This cell centralizes all tunable parameters for the experiments. The assignment requires testing different values for these to find the best setup.

In [14]:
# BATCH_SIZE is the number of transitions sampled from the replay buffer
# GAMMA is the discount factor as mentioned in the previous section
# EPS_START is the starting value of epsilon
# EPS_END is the final value of epsilon
# EPS_DECAY controls the rate of exponential decay of epsilon, higher means a slower decay
# TAU is the update rate of the target network
# LR is the learning rate of the AdamW optimizer
config = {
    "USE_DDQN": True,
    "BATCH_SIZE": 128,
    "GAMMA": 0.99,
    "EPS_START": 0.9,
    "EPS_END": 0.05,
    "EPS_DECAY": 1000,
    "TAU": 0.005,
    "LR": 1e-4,
    "REPLAY_MEMORY_SIZE": 10000,
}

---
## 3. Core DQN Components

This section defines the three fundamental building blocks of the agent:
1.  **DQN Model**: A simple feed-forward neural network that estimates Q-values.
2.  **Replay Memory**: A buffer that stores past experiences (`state`, `action`, `reward`, `next_state`) so the agent can learn from them in batches. This decorrelates experiences and stabilizes training.
3.  **Transition**: A `namedtuple` for conveniently storing a single experience.

In [15]:
Transition = namedtuple('Transition', ('state', 'action', 'next_state', 'reward'))
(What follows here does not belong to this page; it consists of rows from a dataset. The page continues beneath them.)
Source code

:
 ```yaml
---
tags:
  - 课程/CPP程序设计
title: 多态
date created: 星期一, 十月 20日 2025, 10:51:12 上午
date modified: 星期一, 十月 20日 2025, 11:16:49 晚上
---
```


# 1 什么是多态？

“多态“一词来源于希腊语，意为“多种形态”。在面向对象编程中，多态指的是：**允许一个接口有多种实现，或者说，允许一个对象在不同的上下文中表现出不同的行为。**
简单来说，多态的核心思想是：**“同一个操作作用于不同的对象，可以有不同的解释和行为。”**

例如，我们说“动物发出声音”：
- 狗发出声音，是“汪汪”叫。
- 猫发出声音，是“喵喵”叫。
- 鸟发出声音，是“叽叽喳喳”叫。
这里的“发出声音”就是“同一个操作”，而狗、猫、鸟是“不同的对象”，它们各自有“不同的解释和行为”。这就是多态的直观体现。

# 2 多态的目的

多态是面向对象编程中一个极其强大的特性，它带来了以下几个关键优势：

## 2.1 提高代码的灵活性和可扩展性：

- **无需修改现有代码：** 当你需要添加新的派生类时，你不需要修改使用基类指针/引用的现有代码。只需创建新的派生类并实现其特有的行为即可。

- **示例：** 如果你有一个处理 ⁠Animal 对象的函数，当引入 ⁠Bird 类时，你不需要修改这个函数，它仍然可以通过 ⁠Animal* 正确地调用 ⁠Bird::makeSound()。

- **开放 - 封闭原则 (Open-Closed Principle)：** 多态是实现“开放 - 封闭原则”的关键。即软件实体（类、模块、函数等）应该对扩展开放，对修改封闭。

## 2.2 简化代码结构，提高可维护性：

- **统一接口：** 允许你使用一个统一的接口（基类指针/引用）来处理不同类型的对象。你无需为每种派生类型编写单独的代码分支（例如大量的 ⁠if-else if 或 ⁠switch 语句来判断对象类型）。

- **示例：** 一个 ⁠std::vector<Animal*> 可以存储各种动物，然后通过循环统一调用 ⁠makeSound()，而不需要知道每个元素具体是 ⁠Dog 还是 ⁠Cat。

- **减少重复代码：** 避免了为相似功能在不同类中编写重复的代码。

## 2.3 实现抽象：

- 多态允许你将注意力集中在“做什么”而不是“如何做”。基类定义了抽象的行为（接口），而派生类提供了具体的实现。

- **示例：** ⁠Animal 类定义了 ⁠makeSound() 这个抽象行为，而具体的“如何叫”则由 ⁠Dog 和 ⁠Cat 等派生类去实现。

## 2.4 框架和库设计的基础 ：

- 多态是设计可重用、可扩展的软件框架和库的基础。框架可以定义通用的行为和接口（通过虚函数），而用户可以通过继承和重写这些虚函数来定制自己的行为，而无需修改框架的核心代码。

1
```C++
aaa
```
class ReplayMemory(object):
    def __init__(self, capacity):
        self.memory = deque([], maxlen=capacity)

    def push(self, *args):
        """Save a transition"""
        self.memory.append(Transition(*args))

    def sample(self, batch_size):
        return random.sample(self.memory, batch_size)

    def __len__(self):
        return len(self.memory)

class DQN(nn.Module):
    def __init__(self, n_observations, n_actions):
        super(DQN, self).__init__()
        self.layer1 = nn.Linear(n_observations, 512)
        self.layer2 = nn.Linear(512, 512)
        self.layer3 = nn.Linear(512, n_actions)

    def forward(self, x):
        x = F.relu(self.layer1(x))
        x = F.relu(self.layer2(x))
        return self.layer3(x)

---
### Discretization Wrapper for Continuous Environments

Since our DQN agent can only output discrete actions (e.g., action 0, 1, 2), it cannot directly handle environments with continuous action spaces like `Pendulum-v1`.

To solve this, we create a **wrapper** class. This class sits "on top" of the original environment and modifies its behavior. The `DiscretizeActionWrapper` does the following:
1.  It takes the continuous action space (e.g., a range from -2.0 to 2.0 for Pendulum) and converts it into a fixed number of discrete actions (e.g., 5 bins).
2.  It tells our agent that there are now 5 possible actions.
3.  When our agent picks a discrete action (e.g., action `2`), the wrapper translates it back into the corresponding continuous value (e.g., `0.0`) before passing it to the actual environment.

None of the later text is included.